Man kann davon ausgehen ein ansprechendes Projekt zu bekommen, welches einen
interessiert und motiviert. Dabei wird man sehr gut unterstützt und integriert, darf aber
sehr schnell auch selbständig arbeiten. Man hat dort viele Möglichkeiten zur Weiterbildung
auch außerhalb des eigenen Themas. Es wird einem in der Regel die Zeit gelassen auch in
andere Forschungsgebiete einen Einblick zu bekommen. So konnte ich zum Beispiel auch bei
der Kristallisation meiner Verbindung mit seinem Target mitmachen und diesen Prozess
verfolgen. Dadurch finde ich, dass sich ein solches Praktikum auch lohnt, falls man noch
nicht ganz genau weiß in welche Richtung man innerhalb der
pharmazeutischen/biomedizinischen Forschung gehen möchte (mehr chemisch, eher
Screening, eher Targetaufklärung usw. usf.). Bei allen Erfahrungen, die ich arbeitstechnisch
gemacht habe, kann ich natürlich nur für das Target Discovery Institute und nicht das
gesamt Nuffield Department of Medicine sprechen. Ich glaube aber, dass die allgemeine
Arbeitsatmosphäre im gesamten Department so gut ist.
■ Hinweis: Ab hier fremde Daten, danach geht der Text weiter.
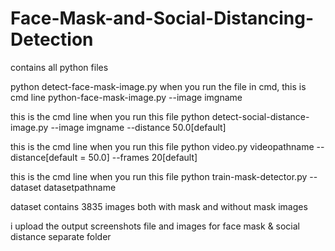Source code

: # Face-Mask-and-Social-Distancing-Detection
contains all python files

python detect-face-mask-image.py
    when you run the file in cmd, this is cmd line python-face-mask-image.py --image imgname 
    
 this is the cmd line when you run this file python detect-social-distance-image.py --image imgname --distance 50.0[default]
 
 this is the cmd line when you run this file python video.py videopathname --distance[default = 50.0] --frames 20[default]
 
 this is the cmd line when you run this file python train-mask-detector.py --dataset datasetpathname 
 
 dataset contains 3835 images both with mask and without mask images
 
 i upload the output screenshots file and images for face mask & social distance separate folder

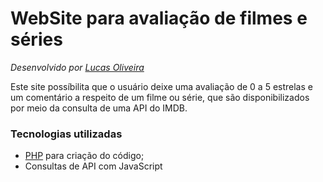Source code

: # WebSite para avaliação de filmes e séries
<i>Desenvolvido por [Lucas Oliveira](https://github.com/olucasilva)</i>

Este site possíbilita que o usuário deixe uma avaliação de 0 a 5 estrelas e um comentário a respeito de um filme ou série, que são disponibilizados por meio da consulta de uma API do IMDB.

### Tecnologias utilizadas
- [PHP](https://www.php.net/) para criação do código;
- Consultas de API com JavaScript
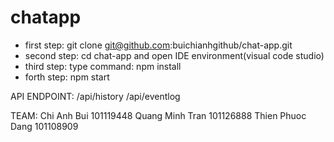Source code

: # chatapp
- first step: git clone git@github.com:buichianhgithub/chat-app.git
- second step: cd chat-app and open IDE environment(visual code studio)
- third step: type command: npm install
- forth step: npm start

API ENDPOINT: 
/api/history
/api/eventlog

TEAM:
Chi Anh Bui 101119448
Quang Minh Tran 101126888
Thien Phuoc Dang 101108909

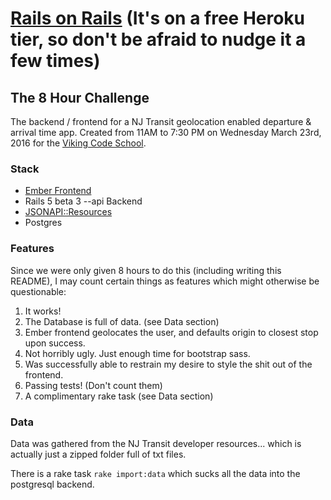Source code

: # [Rails on Rails](https://damp-tundra-99936.herokuapp.com/stop/107<Paste>) (It's on a free Heroku tier, so don't be afraid to nudge it a few times)

## The 8 Hour Challenge

The backend / frontend for a NJ Transit geolocation enabled departure & arrival time app. Created from 11AM to 7:30 PM on Wednesday March 23rd, 2016 for the [Viking Code School](http://www.vikingcodeschool.com).

### Stack

- [Ember Frontend](https://github.com/kitlangton/rails_frontend)
- Rails 5 beta 3 --api Backend
- [JSONAPI::Resources](https://github.com/cerebris/jsonapi-resources)
- Postgres

### Features

Since we were only given 8 hours to do this (including writing this README), I may count certain things as features which might otherwise be questionable:

1. It works!
2. The Database is full of data. (see Data section)
3. Ember frontend geolocates the user, and defaults origin to closest stop upon success.
4. Not horribly ugly. Just enough time for bootstrap sass.
5. Was successfully able to restrain my desire to style the shit out of the frontend.
6. Passing tests! (Don't count them)
7. A complimentary rake task (see Data section)

### Data

Data was gathered from the NJ Transit developer resources... which is actually just a zipped folder full of txt files.

There is a rake task `rake import:data` which sucks all the data into the postgresql backend.
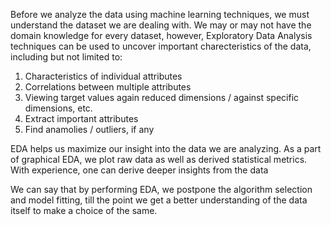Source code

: Before we analyze the data using machine learning techniques, we must understand the dataset we are dealing with.
We may or may not have the domain knowledge for every dataset, however, Exploratory Data Analysis techniques can be used to uncover important charecteristics of the data, including but not limited to: 

1) Characteristics of individual attributes
2) Correlations between multiple attributes
3) Viewing target values again reduced dimensions / against specific dimensions, etc.
4) Extract important attributes
5) Find anamolies / outliers, if any

EDA helps us maximize our insight into the data we are analyzing.
As a part of graphical EDA, we plot raw data as well as derived statistical metrics.
With experience, one can derive deeper insights from the data

We can say that by performing EDA, we postpone the algorithm selection and model fitting, till the point we get a better understanding of the data itself to make a choice of the same.
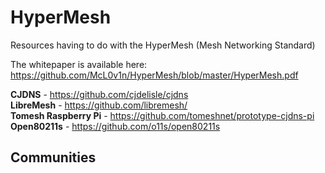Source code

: # HyperMesh
Resources having to do with the HyperMesh (Mesh Networking Standard)

The whitepaper is available here: https://github.com/McL0v1n/HyperMesh/blob/master/HyperMesh.pdf  
  
**CJDNS** - https://github.com/cjdelisle/cjdns  
**LibreMesh** - https://github.com/libremesh/  
**Tomesh Raspberry Pi** - https://github.com/tomeshnet/prototype-cjdns-pi  
**Open80211s** - https://github.com/o11s/open80211s

## Communities
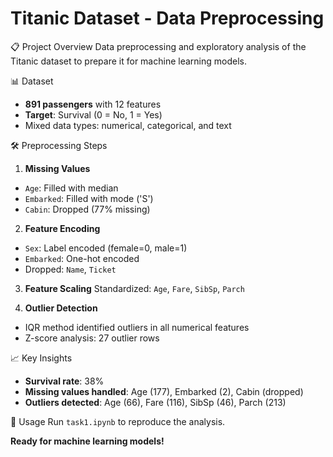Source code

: # Titanic Dataset - Data Preprocessing

📋 Project Overview
Data preprocessing and exploratory analysis of the Titanic dataset to prepare it for machine learning models.

📊 Dataset
- **891 passengers** with 12 features
- **Target**: Survival (0 = No, 1 = Yes)
- Mixed data types: numerical, categorical, and text

🛠️ Preprocessing Steps

1. **Missing Values**
- `Age`: Filled with median
- `Embarked`: Filled with mode ('S') 
- `Cabin`: Dropped (77% missing)

2. **Feature Encoding**
- `Sex`: Label encoded (female=0, male=1)
- `Embarked`: One-hot encoded
- Dropped: `Name`, `Ticket`

3. **Feature Scaling**
Standardized: `Age`, `Fare`, `SibSp`, `Parch`

4. **Outlier Detection**
- IQR method identified outliers in all numerical features
- Z-score analysis: 27 outlier rows

📈 Key Insights
- **Survival rate**: 38%
- **Missing values handled**: Age (177), Embarked (2), Cabin (dropped)
- **Outliers detected**: Age (66), Fare (116), SibSp (46), Parch (213)

🚀 Usage
Run `task1.ipynb` to reproduce the analysis.

**Ready for machine learning models!**
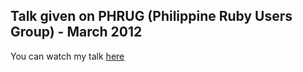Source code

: ## Talk given on PHRUG (Philippine Ruby Users Group) - March 2012
You can watch my talk [here](http://www.youtube.com/watch?v=labRTjn0nD0)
Sowohl an der Universität, aber auch außeruniversitär sind die Menschen sehr
aufgeschlossen und man findet schnell Anschluss. Alles in allem bin ich also fest davon
überzeugt, dass sich ein Praktikum am TDI auf allen Ebenen (wissenschaftlich, persönliche
Entwicklung, sprachlich…) sehr lohnt.